真恋姫無双幻夢伝 第三章3話『三羽烏、登場!』 |
真 恋姫無双 幻夢伝 第三章 3話 『三羽烏、登場!』
白雲が浮かぶ初夏の空は、汝南の人々の心を良く映し出している。歯切れ良い客寄せの声と、それに応える買い手の声が、まだ朝早いというのに市場の空気を支配する。
燃える前の洛陽と比べるとまだまだ大きな店は少ない。それでも小さな店や露天商たちが生み出す活気は、これからも伸び続ける成長を感じさせた。
これが独立後の汝南の中心部の姿だ。
その市場の中のある店から男女一組が出てきた。大きな男がその耳を一回り小さい女性に引っ張られてくる姿は、いささか滑稽ではあった…
「痛って!!痛いって、華雄!」
「まったく!こんな所にいるんじゃない!」
娼館で気持ち良く遊女と寝ていたアキラを、眉間に皺を寄せた華雄が強引に引き取ってきたところだった。必死に耳を掴む手を放そうとするも、華雄の気迫に負けていた。

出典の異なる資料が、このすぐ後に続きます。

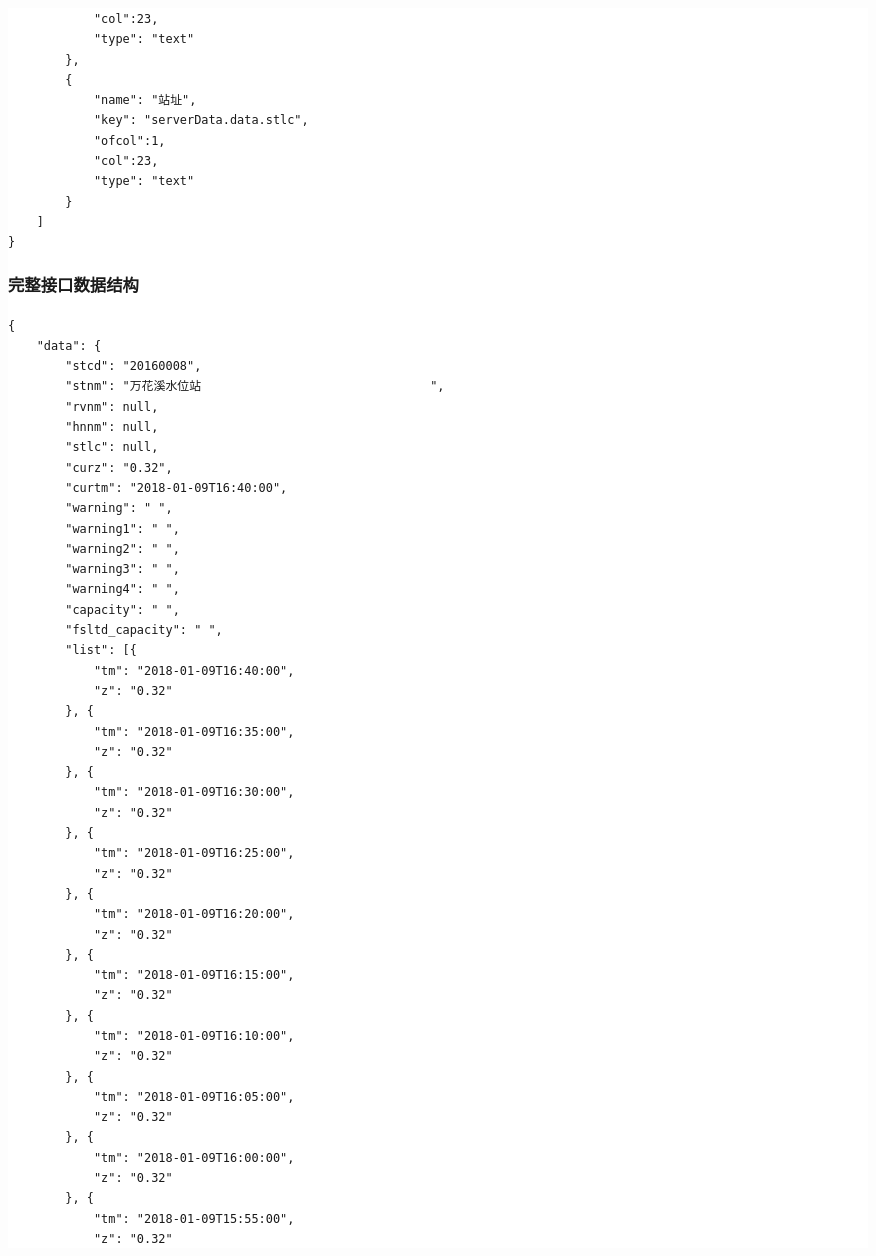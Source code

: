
 ```
            "col":23,
            "type": "text"
        },
        {
            "name": "站址",
            "key": "serverData.data.stlc",
            "ofcol":1,
            "col":23,
            "type": "text"
        }
    ]
}
```


### 完整接口数据结构
```
{
    "data": {
        "stcd": "20160008",
        "stnm": "万花溪水位站                                ",
        "rvnm": null,
        "hnnm": null,
        "stlc": null,
        "curz": "0.32",
        "curtm": "2018-01-09T16:40:00",
        "warning": " ",
        "warning1": " ",
        "warning2": " ",
        "warning3": " ",
        "warning4": " ",
        "capacity": " ",
        "fsltd_capacity": " ",
        "list": [{
            "tm": "2018-01-09T16:40:00",
            "z": "0.32"
        }, {
            "tm": "2018-01-09T16:35:00",
            "z": "0.32"
        }, {
            "tm": "2018-01-09T16:30:00",
            "z": "0.32"
        }, {
            "tm": "2018-01-09T16:25:00",
            "z": "0.32"
        }, {
            "tm": "2018-01-09T16:20:00",
            "z": "0.32"
        }, {
            "tm": "2018-01-09T16:15:00",
            "z": "0.32"
        }, {
            "tm": "2018-01-09T16:10:00",
            "z": "0.32"
        }, {
            "tm": "2018-01-09T16:05:00",
            "z": "0.32"
        }, {
            "tm": "2018-01-09T16:00:00",
            "z": "0.32"
        }, {
            "tm": "2018-01-09T15:55:00",
            "z": "0.32"
```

「一国の主がこんな所にいるんじゃない!大体、職務があるだろう?!」
「昨日のうちに粗方終わらせてあるから、今日はのんびりで良いんだよ!」
「そ・れ・で・も・だ!体面とかしっかり考えろ!」
「俺の勝手だろう!大体お前は、今日から西部の巡察だろ?まだここにいていいのか?」
「………あ」
「おい」
やっと放してもらった耳を撫でながら、アキラはじっと華雄を睨んだ。が、彼女はしらーん顔をして、代わりに輝く朝日を見て目を細めた。
ところで“商人”という言葉の語源はご存じだろうか?
この言葉を分解すると“商”の“人”となる。そう、その言葉通り、これは商という国の人を本来示していた。太古の時代、諸国の盟主として君臨した商は、太公望らが率いる周に滅ぼされた。領土を失った彼らは、国と国とを行き来して余剰物資を売り買いすることを生業とした。これが“商人”の始まりである。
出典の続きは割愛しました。